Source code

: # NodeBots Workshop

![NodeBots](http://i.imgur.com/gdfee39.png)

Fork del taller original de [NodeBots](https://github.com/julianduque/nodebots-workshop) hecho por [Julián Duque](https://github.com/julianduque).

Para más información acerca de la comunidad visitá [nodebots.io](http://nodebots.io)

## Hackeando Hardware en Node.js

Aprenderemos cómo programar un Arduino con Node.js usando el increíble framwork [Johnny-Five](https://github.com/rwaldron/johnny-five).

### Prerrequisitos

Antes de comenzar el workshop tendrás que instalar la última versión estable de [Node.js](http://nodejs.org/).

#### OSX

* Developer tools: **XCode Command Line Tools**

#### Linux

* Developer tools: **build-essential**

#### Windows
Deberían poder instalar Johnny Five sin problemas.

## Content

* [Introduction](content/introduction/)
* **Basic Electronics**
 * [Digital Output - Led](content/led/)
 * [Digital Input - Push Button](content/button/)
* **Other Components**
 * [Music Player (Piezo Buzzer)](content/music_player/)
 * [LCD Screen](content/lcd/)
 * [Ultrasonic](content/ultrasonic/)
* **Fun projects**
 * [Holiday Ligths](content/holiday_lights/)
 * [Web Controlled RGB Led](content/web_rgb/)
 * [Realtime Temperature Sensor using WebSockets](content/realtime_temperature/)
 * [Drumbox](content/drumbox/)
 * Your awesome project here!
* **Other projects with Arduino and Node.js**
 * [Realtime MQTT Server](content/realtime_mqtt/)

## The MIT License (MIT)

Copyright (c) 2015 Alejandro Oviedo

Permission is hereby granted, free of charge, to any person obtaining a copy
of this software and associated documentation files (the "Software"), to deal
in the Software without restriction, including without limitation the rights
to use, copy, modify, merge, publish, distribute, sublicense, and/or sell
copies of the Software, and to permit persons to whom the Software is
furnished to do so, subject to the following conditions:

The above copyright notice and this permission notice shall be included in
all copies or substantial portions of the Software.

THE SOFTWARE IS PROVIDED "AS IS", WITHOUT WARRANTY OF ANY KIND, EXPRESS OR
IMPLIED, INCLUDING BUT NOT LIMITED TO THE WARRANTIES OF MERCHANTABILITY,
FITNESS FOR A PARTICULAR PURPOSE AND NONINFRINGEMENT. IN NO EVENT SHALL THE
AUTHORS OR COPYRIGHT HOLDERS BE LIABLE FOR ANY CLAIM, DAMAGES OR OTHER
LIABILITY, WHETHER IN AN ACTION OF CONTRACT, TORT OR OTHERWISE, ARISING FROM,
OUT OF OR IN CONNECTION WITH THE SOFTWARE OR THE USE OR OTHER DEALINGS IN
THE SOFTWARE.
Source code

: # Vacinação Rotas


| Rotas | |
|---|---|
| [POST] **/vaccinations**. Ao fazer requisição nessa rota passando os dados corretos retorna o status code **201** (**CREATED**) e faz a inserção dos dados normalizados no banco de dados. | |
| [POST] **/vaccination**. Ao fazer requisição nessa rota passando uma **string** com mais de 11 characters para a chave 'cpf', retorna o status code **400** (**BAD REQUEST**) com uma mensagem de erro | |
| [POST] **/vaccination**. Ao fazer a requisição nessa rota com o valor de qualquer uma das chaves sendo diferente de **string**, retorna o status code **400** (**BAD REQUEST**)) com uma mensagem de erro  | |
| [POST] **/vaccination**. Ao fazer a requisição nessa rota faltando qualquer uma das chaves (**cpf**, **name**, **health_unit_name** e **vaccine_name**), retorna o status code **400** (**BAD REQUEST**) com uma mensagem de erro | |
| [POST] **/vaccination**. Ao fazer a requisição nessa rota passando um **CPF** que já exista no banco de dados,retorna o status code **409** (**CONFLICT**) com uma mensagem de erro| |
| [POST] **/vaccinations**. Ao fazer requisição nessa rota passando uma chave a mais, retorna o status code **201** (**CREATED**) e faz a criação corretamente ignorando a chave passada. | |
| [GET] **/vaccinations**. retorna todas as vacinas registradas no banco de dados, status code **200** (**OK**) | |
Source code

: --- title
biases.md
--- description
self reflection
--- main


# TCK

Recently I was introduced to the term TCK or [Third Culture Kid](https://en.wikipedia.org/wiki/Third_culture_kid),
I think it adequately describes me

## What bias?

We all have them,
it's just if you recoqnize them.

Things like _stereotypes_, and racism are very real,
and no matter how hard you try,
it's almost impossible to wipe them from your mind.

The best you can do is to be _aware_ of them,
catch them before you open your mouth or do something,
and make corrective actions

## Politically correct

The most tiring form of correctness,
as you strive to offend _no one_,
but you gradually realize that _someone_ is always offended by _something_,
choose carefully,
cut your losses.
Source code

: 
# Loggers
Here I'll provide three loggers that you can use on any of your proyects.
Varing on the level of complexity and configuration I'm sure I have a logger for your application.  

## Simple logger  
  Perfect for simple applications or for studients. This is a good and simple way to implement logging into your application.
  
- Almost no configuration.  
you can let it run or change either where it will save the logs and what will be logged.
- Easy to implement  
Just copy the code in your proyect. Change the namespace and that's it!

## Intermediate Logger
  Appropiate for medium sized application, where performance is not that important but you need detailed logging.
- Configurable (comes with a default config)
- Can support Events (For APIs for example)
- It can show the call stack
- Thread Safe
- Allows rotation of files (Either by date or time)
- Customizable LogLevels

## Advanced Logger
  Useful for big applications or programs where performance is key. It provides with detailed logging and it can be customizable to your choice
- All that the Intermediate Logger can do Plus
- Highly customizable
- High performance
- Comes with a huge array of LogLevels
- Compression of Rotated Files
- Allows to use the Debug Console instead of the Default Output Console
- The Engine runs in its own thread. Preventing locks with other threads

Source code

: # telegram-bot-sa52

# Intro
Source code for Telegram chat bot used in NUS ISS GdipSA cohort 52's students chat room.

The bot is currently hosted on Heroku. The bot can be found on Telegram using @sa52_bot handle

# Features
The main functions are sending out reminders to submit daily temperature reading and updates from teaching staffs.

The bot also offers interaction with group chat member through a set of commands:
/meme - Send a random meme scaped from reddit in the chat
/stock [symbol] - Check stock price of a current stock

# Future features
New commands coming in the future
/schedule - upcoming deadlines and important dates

········

**Aim of the exercise**
If a line of the entries holds the word "string", copy it out.

**Result of the task**
| [POST] **/vaccination**. Ao fazer requisição nessa rota passando uma **string** com mais de 11 characters para a chave 'cpf', retorna o status code **400** (**BAD REQUEST**) com uma mensagem de erro | |
| [POST] **/vaccination**. Ao fazer a requisição nessa rota com o valor de qualquer uma das chaves sendo diferente de **string**, retorna o status code **400** (**BAD REQUEST**)) com uma mensagem de erro  | |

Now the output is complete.